§ **Input**
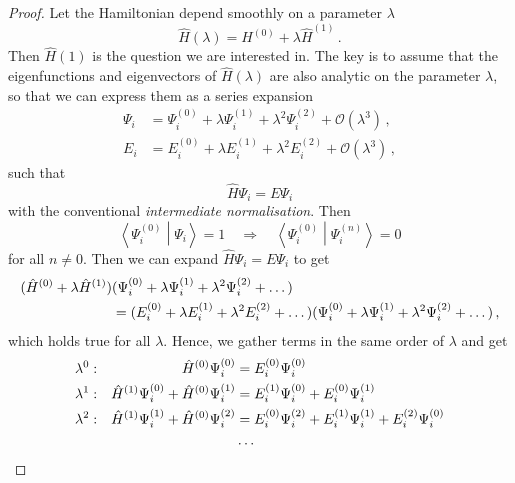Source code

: \documentclass{article}
\theoremstyle{plain}\theoremheaderfont{\normalfont\itshape}\theorembodyfont{\rmfamily}\theoremseparator{.}\newtheorem*{rem}{Remark}\newtheorem*{ex}{Example}\newtheorem*{proof}{Proof}\newtheorem*{altp}{Alternative proof}
\theoremstyle{plain}\theoremheaderfont{\normalfont\bfseries}\theorembodyfont{\rmfamily}\theoremseparator{.}\newtheorem{thm}{Theorem}[section]\newtheorem{lem}[thm]{Lemma}\newtheorem{prop}[thm]{Proposition}\newtheorem*{cor}{Corollary}\newtheorem{defn}[thm]{Definition}\newtheorem{clm}[thm]{Claim}\newtheorem{clminproof}{Claim}
\theoremstyle{break}\theoremheaderfont{\normalfont\itshape}\theorembodyfont{\rmfamily}\theoremseparator{.\medskip}\newtheorem*{proofskip}{Proof}\newtheorem*{exs}{Examples}\newtheorem*{rems}{Remarks}
\theoremstyle{break}\theoremheaderfont{\normalfont\bfseries}\theorembodyfont{\rmfamily}\theoremseparator{.\medskip}\newtheorem{lemskip}[thm]{Lemma}\newtheorem{defnskip}[thm]{Definition}\newtheorem{propskip}[thm]{Proposition}\newtheorem{thmskip}[thm]{Theorem}
\numberwithin{equation}{section}
\newcommand{\braket}[2]{\left\langle #1 \middle| #2 \right\rangle}
\begin{document}
    \begin{proof}
        Let the Hamiltonian depend smoothly on a parameter \(\lambda\)
        \begin{equation}
            \hat{H}(\lambda)=H^{(0)}+\lambda\hat{H}^{(1)}\,.
        \end{equation}
        Then \(\hat{H}(1)\) is the question we are interested in. The key is to assume that the eigenfunctions and eigenvectors of \(\hat{H}(\lambda)\) are also analytic on the parameter \(\lambda\), so that we can express them as a series expansion
        \begin{align}
            \Psi_i&=\Psi_i^{(0)}+\lambda\Psi_i^{(1)}+\lambda^2\Psi_i^{(2)}+\mathcal{O}(\lambda^3)\,, \\
            E_i&=E_i^{(0)}+\lambda E_i^{(1)}+\lambda^2 E_i^{(2)}+\mathcal{O}(\lambda^3)\,,
        \end{align}
        such that
        \begin{equation}
            \hat{H}\Psi_i=E\Psi_i
        \end{equation}
        with the conventional \textit{intermediate normalisation}. Then
        \begin{equation}
            \braket{\Psi_i^{(0)}}{\Psi_i}=1\quad\Rightarrow\quad\braket{\Psi_i^{(0)}}{\Psi_i^{(n)}}=0
        \end{equation}
        for all \(n\ne 0\). Then we can expand \(\hat{H}\Psi_i=E\Psi_i\) to get
        \begin{align}
            (\hat{H}^{(0)}+\lambda\hat{H}^{(1)})&(\Psi_i^{(0)}+\lambda\Psi_i^{(1)}+\lambda^2\Psi_i^{(2)}+\dots) \notag \\
            &=(E_i^{(0)}+\lambda E_i^{(1)}+\lambda^2 E_i^{(2)}+\dots)(\Psi_i^{(0)}+\lambda\Psi_i^{(1)}+\lambda^2\Psi_i^{(2)}+\dots)\,,
        \end{align}
        which holds true for all \(\lambda\). Hence, we gather terms in the same order of \(\lambda\) and get
        \begin{align}
            \lambda^0:&& \hat{H}^{(0)}\Psi_i^{(0)}&=E_i^{(0)}\Psi_i^{(0)}\\
            \lambda^1:&& \hat{H}^{(1)}\Psi_i^{(0)}+\hat{H}^{(0)}\Psi_i^{(1)}&=E_i^{(1)}\Psi_i^{(0)}+E_i^{(0)}\Psi_i^{(1)}\\
            \lambda^2:&& \hat{H}^{(1)}\Psi_i^{(1)}+\hat{H}^{(0)}\Psi_i^{(2)}&=E_i^{(0)}\Psi_i^{(2)}+E_i^{(1)}\Psi_i^{(1)}+E_i^{(2)}\Psi_i^{(0)}\\
            && &\dots \notag
        \end{align}

\end{proof}
\end{document}
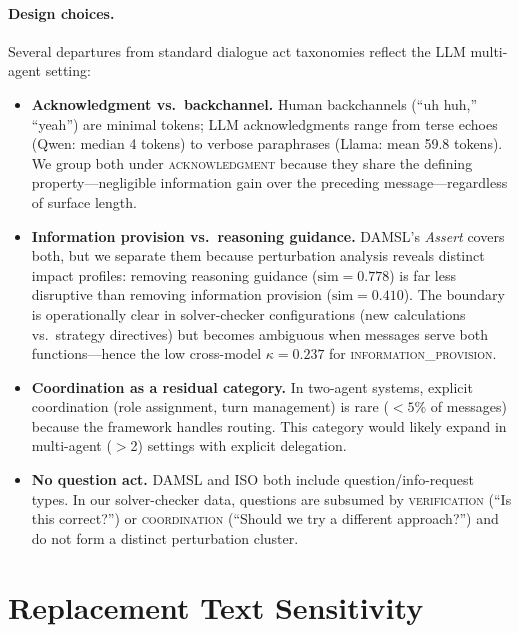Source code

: \paragraph{Design choices.} Several departures from standard dialogue act taxonomies reflect the LLM multi-agent setting:

\begin{sloppypar}
\begin{itemize}[nosep, leftmargin=*]
    \item \textbf{Acknowledgment vs.\ backchannel.} Human backchannels (``uh huh,'' ``yeah'') are minimal tokens; LLM acknowledgments range from terse echoes (Qwen: median 4 tokens) to verbose paraphrases (Llama: mean 59.8 tokens). We group both under \textsc{acknowledgment} because they share the defining property---negligible information gain over the preceding message---regardless of surface length.
    \item \textbf{Information provision vs.\ reasoning guidance.} DAMSL's \textit{Assert} covers both, but we separate them because perturbation analysis reveals distinct impact profiles: removing reasoning guidance ($\text{sim} = 0.778$) is far less disruptive than removing information provision ($\text{sim} = 0.410$). The boundary is operationally clear in solver-checker configurations (new calculations vs.\ strategy directives) but becomes ambiguous when messages serve both functions---hence the low cross-model $\kappa = 0.237$ for \textsc{information\_provision}.
    \item \textbf{Coordination as a residual category.} In two-agent systems, explicit coordination (role assignment, turn management) is rare ($< 5\%$ of messages) because the framework handles routing. This category would likely expand in multi-agent ($>$2) settings with explicit delegation.
    \item \textbf{No question act.} DAMSL and ISO both include question/info-request types. In our solver-checker data, questions are subsumed by \textsc{verification} (``Is this correct?'') or \textsc{coordination} (``Should we try a different approach?'') and do not form a distinct perturbation cluster.
\end{itemize}
\end{sloppypar}

\section{Replacement Text Sensitivity}
\label{app:replacement-sensitivity}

§ **Exercise prompt**
What the records say must be written out exactly, with none of their pictures.

§ **Solution for this problem**
Source code

: \documentclass{article}
\theoremstyle{plain}\theoremheaderfont{\normalfont\itshape}\theorembodyfont{\rmfamily}\theoremseparator{.}\newtheorem*{rem}{Remark}\newtheorem*{ex}{Example}\newtheorem*{proof}{Proof}\newtheorem*{altp}{Alternative proof}
\theoremstyle{plain}\theoremheaderfont{\normalfont\bfseries}\theorembodyfont{\rmfamily}\theoremseparator{.}\newtheorem{thm}{Theorem}[section]\newtheorem{lem}[thm]{Lemma}\newtheorem{prop}[thm]{Proposition}\newtheorem*{cor}{Corollary}\newtheorem{defn}[thm]{Definition}\newtheorem{clm}[thm]{Claim}\newtheorem{clminproof}{Claim}
\theoremstyle{break}\theoremheaderfont{\normalfont\itshape}\theorembodyfont{\rmfamily}\theoremseparator{.\medskip}\newtheorem*{proofskip}{Proof}\newtheorem*{exs}{Examples}\newtheorem*{rems}{Remarks}
\theoremstyle{break}\theoremheaderfont{\normalfont\bfseries}\theorembodyfont{\rmfamily}\theoremseparator{.\medskip}\newtheorem{lemskip}[thm]{Lemma}\newtheorem{defnskip}[thm]{Definition}\newtheorem{propskip}[thm]{Proposition}\newtheorem{thmskip}[thm]{Theorem}
\numberwithin{equation}{section}
\newcommand{\braket}[2]{\left\langle #1 \middle| #2 \right\rangle}
\begin{document}
    \begin{proof}
        Let the Hamiltonian depend smoothly on a parameter \(\lambda\)
        \begin{equation}
            \hat{H}(\lambda)=H^{(0)}+\lambda\hat{H}^{(1)}\,.
        \end{equation}
        Then \(\hat{H}(1)\) is the question we are interested in. The key is to assume that the eigenfunctions and eigenvectors of \(\hat{H}(\lambda)\) are also analytic on the parameter \(\lambda\), so that we can express them as a series expansion
        \begin{align}
            \Psi_i&=\Psi_i^{(0)}+\lambda\Psi_i^{(1)}+\lambda^2\Psi_i^{(2)}+\mathcal{O}(\lambda^3)\,, \\
            E_i&=E_i^{(0)}+\lambda E_i^{(1)}+\lambda^2 E_i^{(2)}+\mathcal{O}(\lambda^3)\,,
        \end{align}
        such that
        \begin{equation}
            \hat{H}\Psi_i=E\Psi_i
        \end{equation}
        with the conventional \textit{intermediate normalisation}. Then
        \begin{equation}
            \braket{\Psi_i^{(0)}}{\Psi_i}=1\quad\Rightarrow\quad\braket{\Psi_i^{(0)}}{\Psi_i^{(n)}}=0
        \end{equation}
        for all \(n\ne 0\). Then we can expand \(\hat{H}\Psi_i=E\Psi_i\) to get
        \begin{align}
            (\hat{H}^{(0)}+\lambda\hat{H}^{(1)})&(\Psi_i^{(0)}+\lambda\Psi_i^{(1)}+\lambda^2\Psi_i^{(2)}+\dots) \notag \\
            &=(E_i^{(0)}+\lambda E_i^{(1)}+\lambda^2 E_i^{(2)}+\dots)(\Psi_i^{(0)}+\lambda\Psi_i^{(1)}+\lambda^2\Psi_i^{(2)}+\dots)\,,
        \end{align}
        which holds true for all \(\lambda\). Hence, we gather terms in the same order of \(\lambda\) and get
        \begin{align}
            \lambda^0:&& \hat{H}^{(0)}\Psi_i^{(0)}&=E_i^{(0)}\Psi_i^{(0)}\\
            \lambda^1:&& \hat{H}^{(1)}\Psi_i^{(0)}+\hat{H}^{(0)}\Psi_i^{(1)}&=E_i^{(1)}\Psi_i^{(0)}+E_i^{(0)}\Psi_i^{(1)}\\
            \lambda^2:&& \hat{H}^{(1)}\Psi_i^{(1)}+\hat{H}^{(0)}\Psi_i^{(2)}&=E_i^{(0)}\Psi_i^{(2)}+E_i^{(1)}\Psi_i^{(1)}+E_i^{(2)}\Psi_i^{(0)}\\
            && &\dots \notag
        \end{align}

\end{proof}
\end{document}
Source code

: \paragraph{Design choices.} Several departures from standard dialogue act taxonomies reflect the LLM multi-agent setting:

\begin{sloppypar}
\begin{itemize}[nosep, leftmargin=*]
    \item \textbf{Acknowledgment vs.\ backchannel.} Human backchannels (``uh huh,'' ``yeah'') are minimal tokens; LLM acknowledgments range from terse echoes (Qwen: median 4 tokens) to verbose paraphrases (Llama: mean 59.8 tokens). We group both under \textsc{acknowledgment} because they share the defining property---negligible information gain over the preceding message---regardless of surface length.
    \item \textbf{Information provision vs.\ reasoning guidance.} DAMSL's \textit{Assert} covers both, but we separate them because perturbation analysis reveals distinct impact profiles: removing reasoning guidance ($\text{sim} = 0.778$) is far less disruptive than removing information provision ($\text{sim} = 0.410$). The boundary is operationally clear in solver-checker configurations (new calculations vs.\ strategy directives) but becomes ambiguous when messages serve both functions---hence the low cross-model $\kappa = 0.237$ for \textsc{information\_provision}.
    \item \textbf{Coordination as a residual category.} In two-agent systems, explicit coordination (role assignment, turn management) is rare ($< 5\%$ of messages) because the framework handles routing. This category would likely expand in multi-agent ($>$2) settings with explicit delegation.
    \item \textbf{No question act.} DAMSL and ISO both include question/info-request types. In our solver-checker data, questions are subsumed by \textsc{verification} (``Is this correct?'') or \textsc{coordination} (``Should we try a different approach?'') and do not form a distinct perturbation cluster.
\end{itemize}
\end{sloppypar}

\section{Replacement Text Sensitivity}
\label{app:replacement-sensitivity}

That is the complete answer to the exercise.